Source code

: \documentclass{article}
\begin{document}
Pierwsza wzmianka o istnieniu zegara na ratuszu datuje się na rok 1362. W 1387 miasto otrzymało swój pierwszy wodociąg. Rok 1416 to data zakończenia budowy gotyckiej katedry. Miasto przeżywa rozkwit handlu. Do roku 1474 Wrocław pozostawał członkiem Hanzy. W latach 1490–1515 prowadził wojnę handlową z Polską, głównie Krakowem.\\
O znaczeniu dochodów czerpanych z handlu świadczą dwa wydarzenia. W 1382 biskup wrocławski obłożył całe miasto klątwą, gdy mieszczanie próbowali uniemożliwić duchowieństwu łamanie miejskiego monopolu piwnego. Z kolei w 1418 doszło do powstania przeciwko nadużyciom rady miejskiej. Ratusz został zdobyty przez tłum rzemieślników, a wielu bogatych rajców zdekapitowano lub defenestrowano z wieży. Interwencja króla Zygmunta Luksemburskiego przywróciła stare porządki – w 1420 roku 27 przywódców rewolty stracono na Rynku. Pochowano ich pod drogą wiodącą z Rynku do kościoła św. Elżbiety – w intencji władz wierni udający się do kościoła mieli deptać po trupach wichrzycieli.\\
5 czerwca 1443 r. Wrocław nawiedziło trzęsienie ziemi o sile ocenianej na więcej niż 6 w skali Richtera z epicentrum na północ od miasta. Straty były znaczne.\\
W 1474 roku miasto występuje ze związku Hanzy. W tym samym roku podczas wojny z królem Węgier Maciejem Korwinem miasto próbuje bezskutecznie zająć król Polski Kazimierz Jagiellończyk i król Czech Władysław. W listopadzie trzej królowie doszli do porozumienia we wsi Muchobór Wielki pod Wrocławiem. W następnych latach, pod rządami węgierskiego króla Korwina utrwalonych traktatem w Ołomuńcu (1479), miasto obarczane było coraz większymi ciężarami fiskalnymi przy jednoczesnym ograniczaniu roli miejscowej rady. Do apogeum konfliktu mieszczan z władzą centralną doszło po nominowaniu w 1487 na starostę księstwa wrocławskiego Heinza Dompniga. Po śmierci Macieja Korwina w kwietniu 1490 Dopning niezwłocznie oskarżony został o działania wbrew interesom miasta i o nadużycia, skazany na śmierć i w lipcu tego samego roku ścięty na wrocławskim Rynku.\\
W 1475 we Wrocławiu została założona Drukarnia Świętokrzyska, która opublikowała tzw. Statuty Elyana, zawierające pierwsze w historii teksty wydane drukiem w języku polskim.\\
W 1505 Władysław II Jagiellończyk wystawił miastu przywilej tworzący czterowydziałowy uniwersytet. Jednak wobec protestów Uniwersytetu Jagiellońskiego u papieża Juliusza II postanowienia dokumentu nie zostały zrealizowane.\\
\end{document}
────────────────────────────────────────
▶ WHAT YOU WILL DO: Please retype every entry above exactly as it stands.

▶ RESPONSE TO THE EXERCISE:
Source code

: \documentclass{article}
\begin{document}
Pierwsza wzmianka o istnieniu zegara na ratuszu datuje się na rok 1362. W 1387 miasto otrzymało swój pierwszy wodociąg. Rok 1416 to data zakończenia budowy gotyckiej katedry. Miasto przeżywa rozkwit handlu. Do roku 1474 Wrocław pozostawał członkiem Hanzy. W latach 1490–1515 prowadził wojnę handlową z Polską, głównie Krakowem.\\
O znaczeniu dochodów czerpanych z handlu świadczą dwa wydarzenia. W 1382 biskup wrocławski obłożył całe miasto klątwą, gdy mieszczanie próbowali uniemożliwić duchowieństwu łamanie miejskiego monopolu piwnego. Z kolei w 1418 doszło do powstania przeciwko nadużyciom rady miejskiej. Ratusz został zdobyty przez tłum rzemieślników, a wielu bogatych rajców zdekapitowano lub defenestrowano z wieży. Interwencja króla Zygmunta Luksemburskiego przywróciła stare porządki – w 1420 roku 27 przywódców rewolty stracono na Rynku. Pochowano ich pod drogą wiodącą z Rynku do kościoła św. Elżbiety – w intencji władz wierni udający się do kościoła mieli deptać po trupach wichrzycieli.\\
5 czerwca 1443 r. Wrocław nawiedziło trzęsienie ziemi o sile ocenianej na więcej niż 6 w skali Richtera z epicentrum na północ od miasta. Straty były znaczne.\\
W 1474 roku miasto występuje ze związku Hanzy. W tym samym roku podczas wojny z królem Węgier Maciejem Korwinem miasto próbuje bezskutecznie zająć król Polski Kazimierz Jagiellończyk i król Czech Władysław. W listopadzie trzej królowie doszli do porozumienia we wsi Muchobór Wielki pod Wrocławiem. W następnych latach, pod rządami węgierskiego króla Korwina utrwalonych traktatem w Ołomuńcu (1479), miasto obarczane było coraz większymi ciężarami fiskalnymi przy jednoczesnym ograniczaniu roli miejscowej rady. Do apogeum konfliktu mieszczan z władzą centralną doszło po nominowaniu w 1487 na starostę księstwa wrocławskiego Heinza Dompniga. Po śmierci Macieja Korwina w kwietniu 1490 Dopning niezwłocznie oskarżony został o działania wbrew interesom miasta i o nadużycia, skazany na śmierć i w lipcu tego samego roku ścięty na wrocławskim Rynku.\\
W 1475 we Wrocławiu została założona Drukarnia Świętokrzyska, która opublikowała tzw. Statuty Elyana, zawierające pierwsze w historii teksty wydane drukiem w języku polskim.\\
W 1505 Władysław II Jagiellończyk wystawił miastu przywilej tworzący czterowydziałowy uniwersytet. Jednak wobec protestów Uniwersytetu Jagiellońskiego u papieża Juliusza II postanowienia dokumentu nie zostały zrealizowane.\\
\end{document}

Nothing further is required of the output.